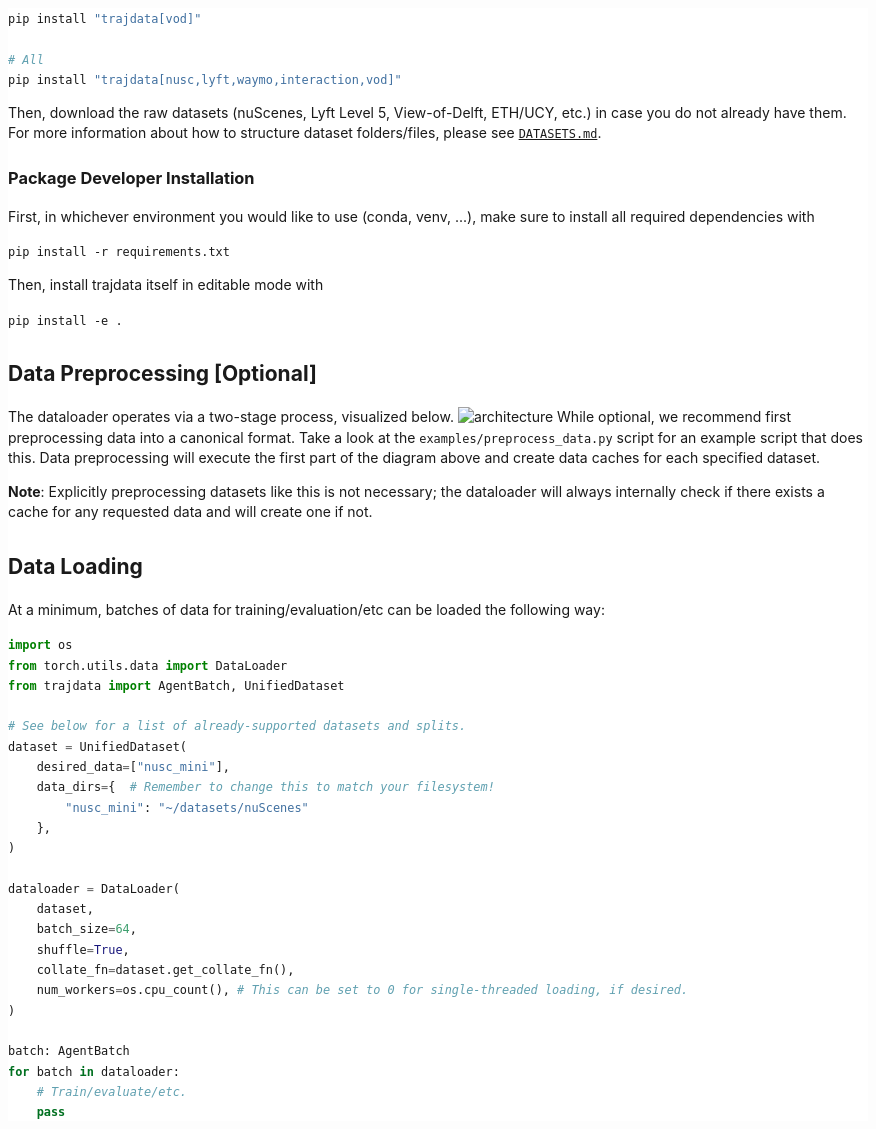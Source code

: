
 ```sh
pip install "trajdata[vod]"

# All
pip install "trajdata[nusc,lyft,waymo,interaction,vod]"
```
Then, download the raw datasets (nuScenes, Lyft Level 5, View-of-Delft, ETH/UCY, etc.) in case you do not already have them. For more information about how to structure dataset folders/files, please see [`DATASETS.md`](./DATASETS.md).

### Package Developer Installation

First, in whichever environment you would like to use (conda, venv, ...), make sure to install all required dependencies with
```
pip install -r requirements.txt
```
Then, install trajdata itself in editable mode with
```
pip install -e .
```

## Data Preprocessing [Optional]
The dataloader operates via a two-stage process, visualized below.
![architecture](./img/architecture.png)
While optional, we recommend first preprocessing data into a canonical format. Take a look at the `examples/preprocess_data.py` script for an example script that does this. Data preprocessing will execute the first part of the diagram above and create data caches for each specified dataset.

**Note**: Explicitly preprocessing datasets like this is not necessary; the dataloader will always internally check if there exists a cache for any requested data and will create one if not.

## Data Loading

At a minimum, batches of data for training/evaluation/etc can be loaded the following way:
```py
import os
from torch.utils.data import DataLoader
from trajdata import AgentBatch, UnifiedDataset

# See below for a list of already-supported datasets and splits.
dataset = UnifiedDataset(
    desired_data=["nusc_mini"],
    data_dirs={  # Remember to change this to match your filesystem!
        "nusc_mini": "~/datasets/nuScenes"
    },
)

dataloader = DataLoader(
    dataset,
    batch_size=64,
    shuffle=True,
    collate_fn=dataset.get_collate_fn(),
    num_workers=os.cpu_count(), # This can be set to 0 for single-threaded loading, if desired.
)

batch: AgentBatch
for batch in dataloader:
    # Train/evaluate/etc.
    pass
```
________________
» Activity:
Search the material above for the string "below". Show every line that holds it.

» Task response:
The dataloader operates via a two-stage process, visualized below.
# See below for a list of already-supported datasets and splits.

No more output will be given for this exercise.